After considering the Jura as a region whose every secret I had to absorb in order to justify my place in the natural wine hierarchy, I got to see the wines for what they are. The wines of the Jura, since that first taste in the Savoie, have been a pillar for me. But in my want to dissect them, and often over extrapolate them, I missed so much. The wines I loved were not cool in a modern sense; not glossy, technical, nor actually iconoclastic. They were wines that kowtowed to tradition - unflinchingly linked to the generations prior. A somberness that mimics the color of the Jura Winter skies, coupled with energy that evokes the light-heartedness in which people in the region treat the wines - mirthful and joyous. 

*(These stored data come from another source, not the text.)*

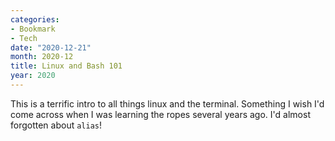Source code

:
 ```yaml
---
categories:
- Bookmark
- Tech
date: "2020-12-21"
month: 2020-12
title: Linux and Bash 101
year: 2020
---
```


This is a terrific intro to all things linux and the terminal. Something I wish I'd come across when I was learning the ropes several years ago. I'd almost forgotten about `alias`!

Drinking wines from the Jura is seemingly getting harder and harder. The minuscule region can hardly keep up with demands - all too apparent in dwindling allocations and rising prices. To heIp assuage some of my personal frustration, I just have to remind myself that there is the Percée du Vin Jaune. That in the face of increased demand and Instagram posts, there is still a place that can simply celebrate the wines of their region and their enduring links to the past in such a gleeful and unpretentious environment. A place that could solely be responsible for an apron adorned with patient, broad necked cows running the length of the hem.